Another way to say this is that conservatives are tribal. They perceive people outside their tribe as morally compromised. They express that personally. To them, it is just inconceivable that Nancy Pelosi could champion ugly liberal policy without herself being personally ugly — physically and personally. For conservatives, liberalism is not just an alternative political philosophy; it is a personal vice.
Al says
It’s the same reason why they often put the President’s middle name, “Hussein” in many attacks on him, or the Anglicized “Barry” that he used as a youth instead of the foreign sounding “Barack”.
SomervilleTom says
This doesn’t qualify as “humor” in my book, it’s just more right-wing misogynist bullying.
mski011 says
You have to see these attempts as either wholly unhelpful to the GOP’s cause or signs of real terror on the part of the GOP. So far none of these attacks or hack article in the conservative press have gotten much traction.
Christopher says
To my knowledge no other candidate has been subject to this kind of “satire”; no other candidate’s viral video has been co-opted in an attempt to use against him/her; and no other candidate has attracted the attention of Rush Limbaugh.
karenc says
I don’t think it fair to blame Brown for everything the right does – the point of the other things was that they were done by people on his payroll.
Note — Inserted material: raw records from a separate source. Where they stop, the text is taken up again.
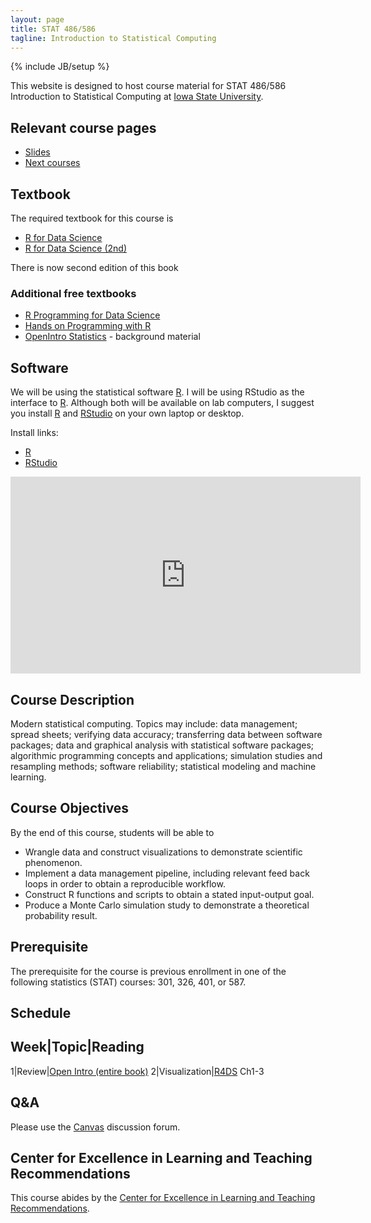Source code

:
 ```yaml
---
layout: page
title: STAT 486/586
tagline: Introduction to Statistical Computing
---
```

{% include JB/setup %}

This website is designed to host course material for STAT 486/586 
Introduction to Statistical Computing at 
[Iowa State University](http://www.iastate.edu).


## Relevant course pages

- [Slides](slides)
- [Next courses](../next_courses.html)


## Textbook

The required textbook for this course is 

- [R for Data Science](http://r4ds.had.co.nz/)
- [R for Data Science (2nd)](https://r4ds.hadley.nz/)

There is now second edition of this book 

### Additional free textbooks

- [R Programming for Data Science](https://bookdown.org/rdpeng/rprogdatascience/)
- [Hands on Programming with R](https://rstudio-education.github.io/hopr/)
- [OpenIntro Statistics](https://leanpub.com/openintro-statistics) - background material


## Software 

We will be using the statistical software [R](https://www.r-project.org/). 
I will be using RStudio as the interface to [R](https://www.r-project.org/). 
Although both will be available on lab computers, I suggest you install 
[R](https://www.r-project.org/) and [RStudio](https://www.rstudio.com/) 
on your own laptop or desktop.

Install links:

- [R](https://mirror.las.iastate.edu/CRAN/)
- [RStudio](https://www.rstudio.com/products/rstudio/download/) 

<iframe width="560" height="315" src="https://www.youtube.com/embed/tgPuB-iNww0" title="YouTube video player" frameborder="0" allow="accelerometer; autoplay; clipboard-write; encrypted-media; gyroscope; picture-in-picture; web-share" allowfullscreen></iframe>




## Course Description

Modern statistical computing. Topics may include: data management; spread sheets; verifying data accuracy; transferring data between software packages; data and graphical analysis with statistical software packages; algorithmic programming concepts and applications; simulation studies and resampling methods; software reliability; statistical modeling and machine learning. 

## Course Objectives

By the end of this course, students will be able to 

- Wrangle data and construct visualizations to demonstrate scientific phenomenon.
- Implement a data management pipeline, including relevant feed back loops in order to obtain a reproducible workflow.
- Construct R functions and scripts to obtain a stated input-output goal.
- Produce a Monte Carlo simulation study to demonstrate a theoretical probability result.

## Prerequisite

The prerequisite for the course is previous enrollment in one of the following
statistics (STAT) courses: 301, 326, 401, or 587.

## Schedule

Week|Topic|Reading
------------------
1|Review|[Open Intro (entire book)](https://www.openintro.org/book/os/)
2|Visualization|[R4DS](https://r4ds.had.co.nz/data-visualisation.html) Ch1-3


## Q&A

Please use the [Canvas](http://canvas.iastate.edu/) discussion forum. 


## Center for Excellence in Learning and Teaching Recommendations

This course abides by the [Center for Excellence in Learning and Teaching Recommendations](http://www.celt.iastate.edu/teaching/preparing-to-teach/recommended-iowa-state-university-syllabus-statements).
But, this is an extremely lame attack. Warren has succeeded because of her intelligence, commitment and her values. This ad distorts comments she made that likely have hit a nerve with the right. This attack treats women as if the only important thing is whether they are “hot” – and defines that entirely on looks – with emphasis on plastic surgery.
It is pretty offensive – especially against a brilliant successful woman in her 60s. It should turn off all women.
hoyapaul says
that Prof. Reynolds is a professor and not a comedian. Because this satire isn’t funny in the least. Not offensive either, which at least would provoke some emotional response. Instead, it’s just braid-dead stupid.
I’m not sure what happened to the sense of humor for many on the Right nowadays. There’s certainly things to parody on the Left — I’d be the first one to admit that! But contemporary right-wing attempts to use humor are about as funny as watching paint dry.
Mark L. Bail says
the soul of satire. John Stewart and Stephen Colbert are satirical. The Onion is often satirical, though sometimes it lacks a target. While one could argue that the idiocy above is social criticism, it is inherently witless. It also lack another satirical prerequisite: irony.
If it were actually funny, it would be more accurately called burlesque: “an artistic composition, especially literary or dramatic, that, for the sake of laughter, vulgarizes lofty material or treats ordinary material with mock dignity.”
Basically what we have is a MadLib, a “humorous” fill-in-the blank my kids used to do in fourth grade.
Contemporary conservatives are not known for their wit, but some Republicans have had it. Bob Dole certainly had it.
When he was asked by a reporter if he’d ever been to a communist county, he said, “Well, I’ve been to Massachusetts.” That is wit.
Christopher says
…will send a friendly letter to the University of Tennessee advising them that they should not keep a professor on the payroll if he is doing political work? Will some GOP organ also call for an investigation about using resources of a public university to send political messages like the did in WI for any references to the protests in Madison? Didn’t think so!